> _Aim of the task_: Read the lines below. Copy out any that hold the string "country".

> _Data for processing_:
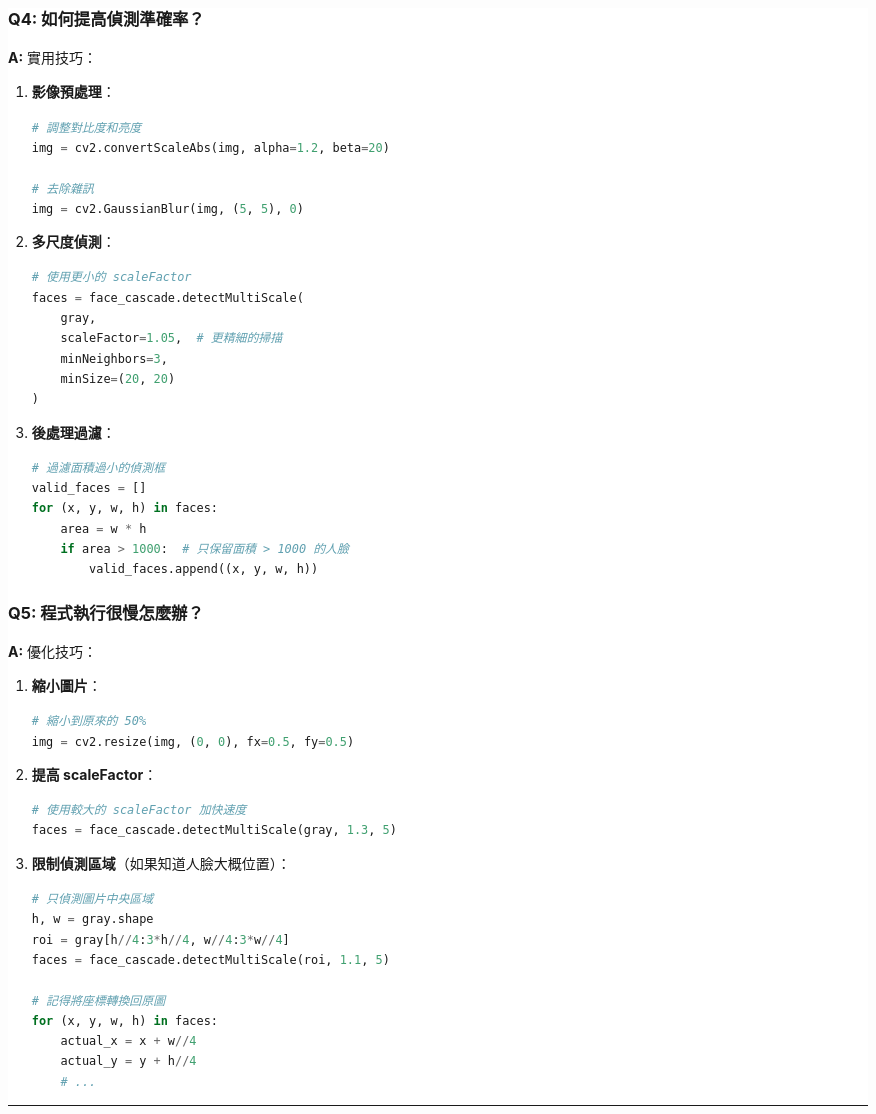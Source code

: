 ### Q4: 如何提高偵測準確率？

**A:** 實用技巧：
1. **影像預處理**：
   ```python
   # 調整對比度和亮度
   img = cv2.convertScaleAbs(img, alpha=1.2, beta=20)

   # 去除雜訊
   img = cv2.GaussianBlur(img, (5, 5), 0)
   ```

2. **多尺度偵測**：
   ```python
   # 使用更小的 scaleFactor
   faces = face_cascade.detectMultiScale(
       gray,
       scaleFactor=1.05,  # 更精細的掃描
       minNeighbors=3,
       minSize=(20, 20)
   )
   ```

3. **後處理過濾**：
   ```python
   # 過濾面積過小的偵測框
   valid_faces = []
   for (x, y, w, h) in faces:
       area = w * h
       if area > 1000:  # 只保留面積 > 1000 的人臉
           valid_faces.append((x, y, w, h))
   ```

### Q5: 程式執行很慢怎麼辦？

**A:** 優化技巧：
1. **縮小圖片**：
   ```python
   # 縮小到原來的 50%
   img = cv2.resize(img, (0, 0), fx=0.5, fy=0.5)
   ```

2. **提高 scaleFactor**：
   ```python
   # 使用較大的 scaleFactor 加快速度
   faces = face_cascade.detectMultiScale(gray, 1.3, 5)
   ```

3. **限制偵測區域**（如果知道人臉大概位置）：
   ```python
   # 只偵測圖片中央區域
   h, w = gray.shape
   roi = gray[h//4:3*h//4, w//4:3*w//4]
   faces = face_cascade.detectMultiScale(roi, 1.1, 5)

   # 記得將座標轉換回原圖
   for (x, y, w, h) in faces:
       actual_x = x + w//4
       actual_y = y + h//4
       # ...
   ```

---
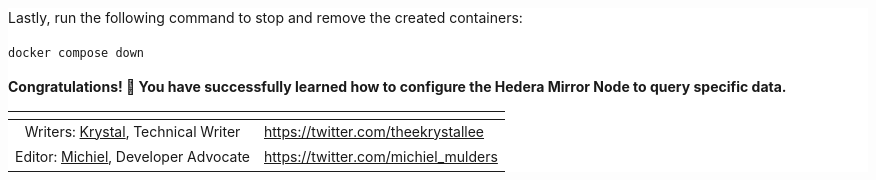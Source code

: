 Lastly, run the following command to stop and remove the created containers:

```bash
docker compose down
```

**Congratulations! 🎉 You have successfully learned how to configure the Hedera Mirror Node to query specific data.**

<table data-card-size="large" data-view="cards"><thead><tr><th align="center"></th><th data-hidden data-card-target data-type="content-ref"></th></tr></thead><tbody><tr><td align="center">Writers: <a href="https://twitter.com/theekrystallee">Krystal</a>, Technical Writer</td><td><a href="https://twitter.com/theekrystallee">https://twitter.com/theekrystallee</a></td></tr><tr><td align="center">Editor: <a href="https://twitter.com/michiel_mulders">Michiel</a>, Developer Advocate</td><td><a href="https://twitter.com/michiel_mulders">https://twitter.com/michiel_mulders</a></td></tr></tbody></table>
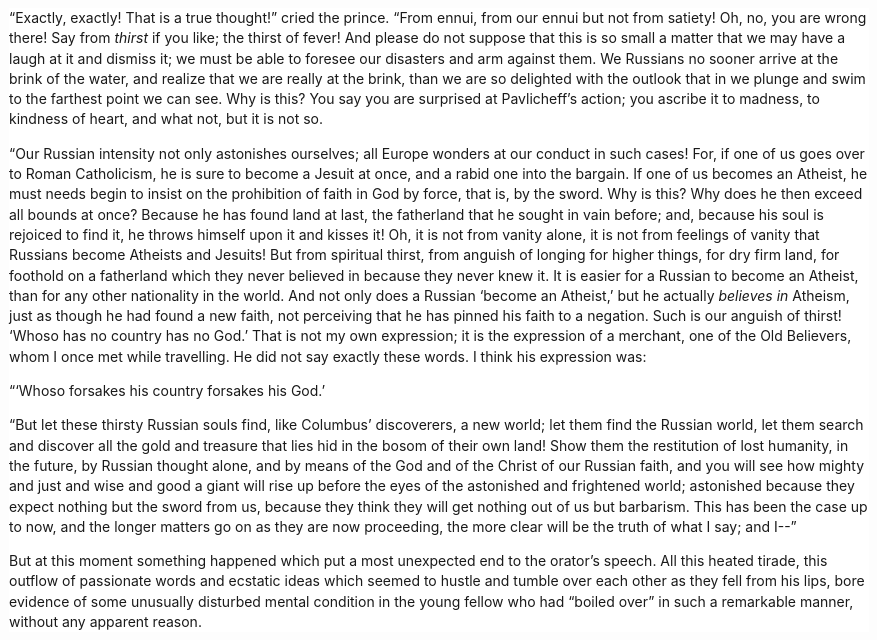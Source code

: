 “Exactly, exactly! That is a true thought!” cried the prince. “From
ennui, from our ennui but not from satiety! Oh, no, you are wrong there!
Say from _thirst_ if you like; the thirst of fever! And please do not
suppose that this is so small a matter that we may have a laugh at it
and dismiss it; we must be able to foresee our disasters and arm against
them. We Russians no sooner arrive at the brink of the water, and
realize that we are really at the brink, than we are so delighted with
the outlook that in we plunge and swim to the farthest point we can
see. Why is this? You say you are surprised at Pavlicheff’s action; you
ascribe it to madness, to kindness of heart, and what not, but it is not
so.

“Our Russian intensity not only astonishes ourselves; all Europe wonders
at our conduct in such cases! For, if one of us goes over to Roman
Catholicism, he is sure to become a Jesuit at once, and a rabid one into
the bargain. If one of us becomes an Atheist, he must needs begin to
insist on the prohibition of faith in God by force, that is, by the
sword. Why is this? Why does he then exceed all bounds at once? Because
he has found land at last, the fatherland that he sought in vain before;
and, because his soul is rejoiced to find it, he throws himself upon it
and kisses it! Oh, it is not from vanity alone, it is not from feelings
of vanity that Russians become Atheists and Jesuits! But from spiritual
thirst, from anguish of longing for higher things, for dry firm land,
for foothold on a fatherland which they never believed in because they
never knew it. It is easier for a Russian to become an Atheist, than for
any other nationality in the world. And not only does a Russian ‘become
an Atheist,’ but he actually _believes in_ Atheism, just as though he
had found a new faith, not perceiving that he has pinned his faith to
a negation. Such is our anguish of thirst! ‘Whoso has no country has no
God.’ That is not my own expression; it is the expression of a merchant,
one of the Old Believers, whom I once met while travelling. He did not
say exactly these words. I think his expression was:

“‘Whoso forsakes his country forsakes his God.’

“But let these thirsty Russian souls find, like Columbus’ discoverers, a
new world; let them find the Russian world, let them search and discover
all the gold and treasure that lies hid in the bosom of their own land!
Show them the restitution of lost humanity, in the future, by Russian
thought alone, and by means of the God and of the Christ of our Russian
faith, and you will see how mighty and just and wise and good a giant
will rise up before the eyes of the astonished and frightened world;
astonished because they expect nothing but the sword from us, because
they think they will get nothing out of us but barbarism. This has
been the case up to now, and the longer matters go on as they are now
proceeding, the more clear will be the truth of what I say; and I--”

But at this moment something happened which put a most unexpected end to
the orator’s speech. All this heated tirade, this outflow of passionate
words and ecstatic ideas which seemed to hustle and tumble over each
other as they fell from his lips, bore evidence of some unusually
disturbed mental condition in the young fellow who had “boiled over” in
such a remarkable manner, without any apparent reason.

* * *

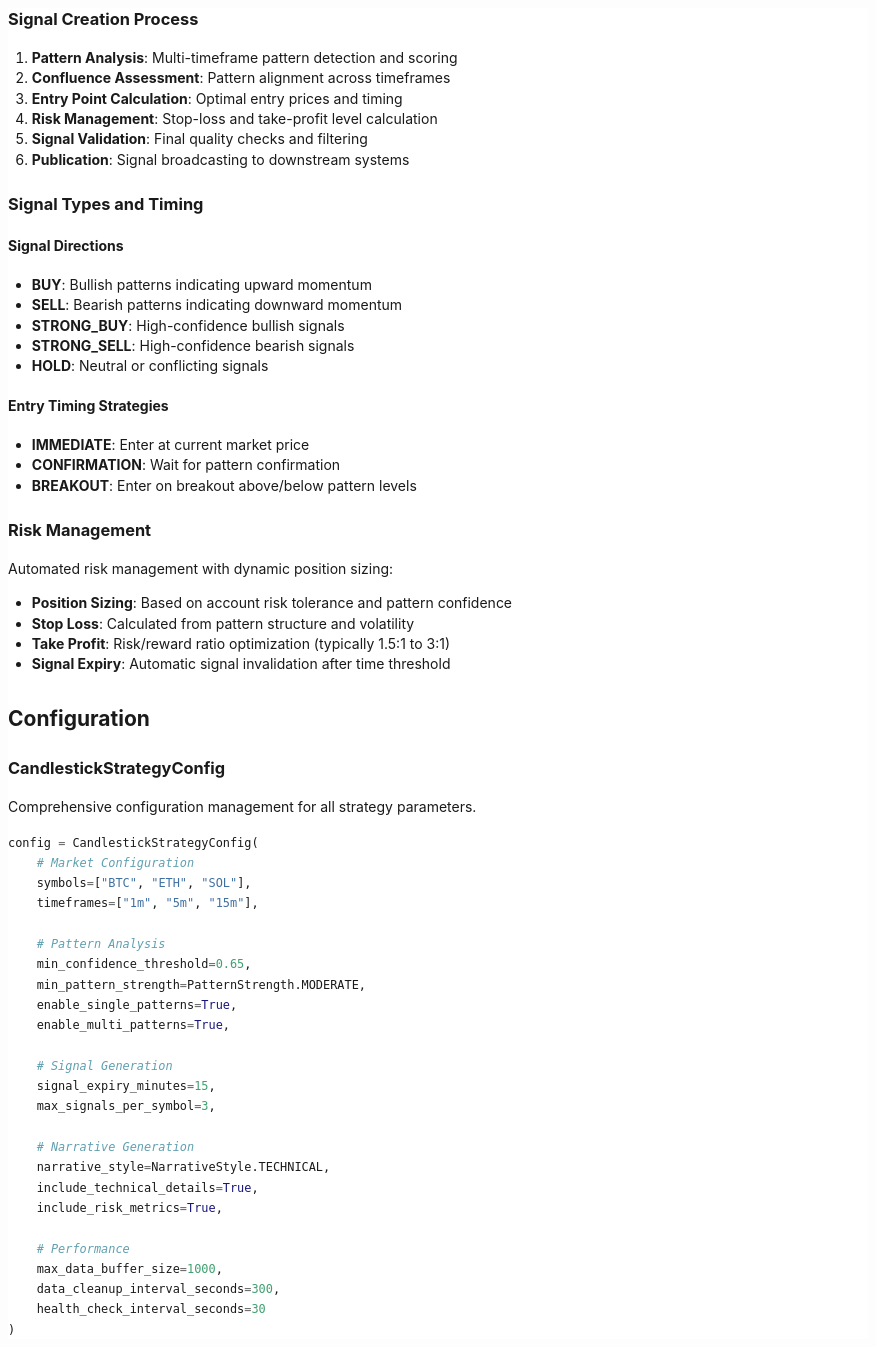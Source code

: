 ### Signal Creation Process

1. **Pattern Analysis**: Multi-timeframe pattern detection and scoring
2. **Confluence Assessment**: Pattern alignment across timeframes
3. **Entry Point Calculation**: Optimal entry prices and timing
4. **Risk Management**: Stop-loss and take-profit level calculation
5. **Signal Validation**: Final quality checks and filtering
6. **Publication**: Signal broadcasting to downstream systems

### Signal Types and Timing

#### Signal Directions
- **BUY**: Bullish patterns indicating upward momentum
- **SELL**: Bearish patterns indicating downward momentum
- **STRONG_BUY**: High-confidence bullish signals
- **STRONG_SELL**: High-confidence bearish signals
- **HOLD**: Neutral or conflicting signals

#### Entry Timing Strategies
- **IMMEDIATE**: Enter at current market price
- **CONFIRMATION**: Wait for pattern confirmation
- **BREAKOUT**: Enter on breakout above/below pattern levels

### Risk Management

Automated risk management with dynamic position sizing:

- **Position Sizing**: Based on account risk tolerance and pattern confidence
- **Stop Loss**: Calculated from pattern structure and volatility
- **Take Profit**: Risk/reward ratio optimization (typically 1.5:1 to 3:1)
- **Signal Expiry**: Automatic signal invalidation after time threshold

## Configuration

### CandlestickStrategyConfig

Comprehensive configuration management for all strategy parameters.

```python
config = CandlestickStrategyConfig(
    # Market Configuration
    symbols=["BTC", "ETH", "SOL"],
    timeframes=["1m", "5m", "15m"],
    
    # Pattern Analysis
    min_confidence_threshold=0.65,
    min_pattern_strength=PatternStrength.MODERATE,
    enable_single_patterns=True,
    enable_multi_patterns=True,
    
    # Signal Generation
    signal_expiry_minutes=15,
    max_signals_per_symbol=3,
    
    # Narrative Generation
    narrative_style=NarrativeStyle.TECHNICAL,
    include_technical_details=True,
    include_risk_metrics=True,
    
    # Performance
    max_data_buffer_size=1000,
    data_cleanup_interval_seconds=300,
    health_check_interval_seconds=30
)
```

> _Response to the task_:
a negation. Such is our anguish of thirst! ‘Whoso has no country has no
“‘Whoso forsakes his country forsakes his God.’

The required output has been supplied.